En réalité, en s’en tenant au sens « classique » de la l’industrie de la création, le secteur regroupait au maximum 70 000 salariés, avec une répartition comme suit : 65 000 emplois pour l’audiovisuel et 5 500 pour l’édition phonographique. À l’époque, notre lecteur avait tenté de gratter au maximum pour essayer d’approcher les chiffres avancés par le ministère de la culture : « même en ajoutant l’intégralité des comédiens et des musiciens, on arrive péniblement à 120.000 ou 130.000 emplois plus ou moins concernés par le piratage« .
Ce n’est déjà pas tout à fait le même nombre que les données avancées précédemment. À supposer que le piratage détruit effectivement des emplois, ce serait donc – toujours en théorie – 70 000 emplois (ou 130 000 en tapant large) potentiellement menacés, et non pas 157 000, 500 000 ou un million. Par ailleurs, si depuis 2003 (date des chiffres présentés dans le document du Département des études, de la prospective et des statistiques (DEPS)) certains secteurs ont très certainement embauché, on reste circonspects sur un niveau de recrutement atteignant 500 000 ou un million de personnes.
Car en effet, le cabinet Tera Consultants va encore plus loin. Alors que Christine Albanel avait avancé le chiffre de 500 000 emplois (trois fois supérieur aux données du DEPS), l’enquête de Tera Consultants évoque le chiffre d’un million d’individus. À nouveau, le document intègre la publicité dans le calcul global. À première vue, ce secteur est rarement associé à la création, du moins pas au sens habituel. D’ordinaire, la création concerne plutôt des domaines comme la création de films, de musique, de livres ou même de séries TV. Mais admettons.
Si nous retirons de ce chiffre total (un million) les 157 000 emplois créés par l’industrie de la création et les 100 000 personnes employées par la publicité, selon le ministère de la culture et de la communication, nous nous retrouvons avec un chiffre de 743 000 dont nous ignorons la provenance. Certes, comme indiqué plus haut, des embauches sont certainement survenues, mais dans ce cas, il faut imaginer d’autres situations : départs à la retraite, reconversions, licenciements…

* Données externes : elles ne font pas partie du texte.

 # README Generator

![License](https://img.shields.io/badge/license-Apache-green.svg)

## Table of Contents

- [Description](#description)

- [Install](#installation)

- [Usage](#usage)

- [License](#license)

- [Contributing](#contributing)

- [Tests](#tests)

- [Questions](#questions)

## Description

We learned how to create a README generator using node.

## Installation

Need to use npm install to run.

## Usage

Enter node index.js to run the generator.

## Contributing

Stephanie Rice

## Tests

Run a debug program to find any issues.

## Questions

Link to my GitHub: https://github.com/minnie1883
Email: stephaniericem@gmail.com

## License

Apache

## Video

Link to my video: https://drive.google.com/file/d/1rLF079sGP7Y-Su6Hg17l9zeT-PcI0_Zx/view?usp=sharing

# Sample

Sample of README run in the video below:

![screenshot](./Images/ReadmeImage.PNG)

Selon Mr Faxanfigueurs, un élément ne figurait pas dans les estimations du ministère de la culture et de la communication : il s’agit des activités liées à la distribution de disques. Mais bien évidemment, difficile d’imaginer que ce domaine occupe 743 000 emplois. Car en effet, le « commerce de détail » – qui englobe les activités de distribution de disques – concerne 1,72 million de salariés (selon un document (.pdf) sur les PME produit par le ministère de l’économie, de l’industrie et de l’emploi).
Pas sûr que 743 000 emplois sur 1,72 million (c’est-à-dire près de 43 %) de salariés travaillant dans le commerce de détail évoluent dans des activités liées à la distribution de disques. Car si le piratage est aussi dévastateur que l’affirment les industries culturelles, cela laisserait penser que près de la moitié de ces emplois sont menacés. Ce qui est loin d’être démontré.

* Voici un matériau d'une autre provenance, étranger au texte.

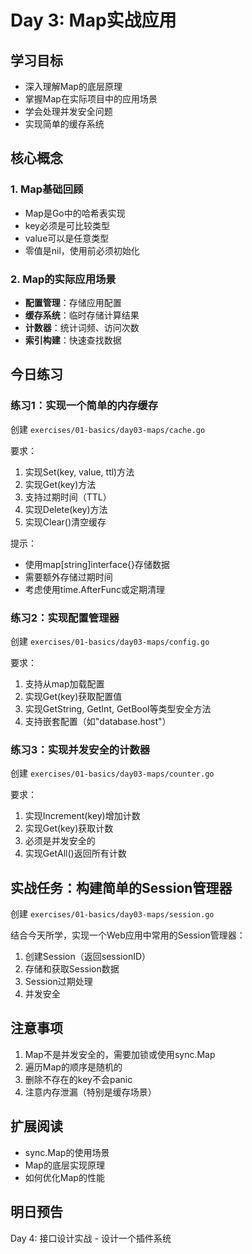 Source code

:# Day 3: Map实战应用

## 学习目标
- 深入理解Map的底层原理
- 掌握Map在实际项目中的应用场景
- 学会处理并发安全问题
- 实现简单的缓存系统

## 核心概念

### 1. Map基础回顾
- Map是Go中的哈希表实现
- key必须是可比较类型
- value可以是任意类型
- 零值是nil，使用前必须初始化

### 2. Map的实际应用场景
- **配置管理**：存储应用配置
- **缓存系统**：临时存储计算结果
- **计数器**：统计词频、访问次数
- **索引构建**：快速查找数据

## 今日练习

### 练习1：实现一个简单的内存缓存
创建 `exercises/01-basics/day03-maps/cache.go`

要求：
1. 实现Set(key, value, ttl)方法
2. 实现Get(key)方法
3. 支持过期时间（TTL）
4. 实现Delete(key)方法
5. 实现Clear()清空缓存

提示：
- 使用map[string]interface{}存储数据
- 需要额外存储过期时间
- 考虑使用time.AfterFunc或定期清理

### 练习2：实现配置管理器
创建 `exercises/01-basics/day03-maps/config.go`

要求：
1. 支持从map加载配置
2. 实现Get(key)获取配置值
3. 实现GetString, GetInt, GetBool等类型安全方法
4. 支持嵌套配置（如"database.host"）

### 练习3：实现并发安全的计数器
创建 `exercises/01-basics/day03-maps/counter.go`

要求：
1. 实现Increment(key)增加计数
2. 实现Get(key)获取计数
3. 必须是并发安全的
4. 实现GetAll()返回所有计数

## 实战任务：构建简单的Session管理器
创建 `exercises/01-basics/day03-maps/session.go`

结合今天所学，实现一个Web应用中常用的Session管理器：
1. 创建Session（返回sessionID）
2. 存储和获取Session数据
3. Session过期处理
4. 并发安全

## 注意事项
1. Map不是并发安全的，需要加锁或使用sync.Map
2. 遍历Map的顺序是随机的
3. 删除不存在的key不会panic
4. 注意内存泄漏（特别是缓存场景）

## 扩展阅读
- sync.Map的使用场景
- Map的底层实现原理
- 如何优化Map的性能

## 明日预告
Day 4: 接口设计实战 - 设计一个插件系统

Pour Mr Faxanfigueurs, « ce chiffre décrédibilise complètement non seulement l’étude, mais ce cabinet tout entier. Il ne s’agit pas en effet d’hypothèses (par définition pifométriques, donc excusables dans leurs excès) mais de chiffres sur l’état des lieux visiblement bidonnés« .
Et de finir sur une pointe d’humour : « En tout cas, TERA fait preuve de créativité comptable et mérite donc d’être comptée au nombre des entreprises du secteur créatif« .
Cela étant, il faut rappeler la façon dont est né le rapport de Tera Consultants. Ce document avait été commandé par la section BASCAP (Business Action to Stop Counterfeiting and Piracy, un nom qui ne laisse pas vraiment de place à la nuance) de la Chambre de Commerce Internationale (CCI). Or, cette chambre est justement présidée par un certain Jean-René Fourtou, le président du conseil de surveillance de Vivendi.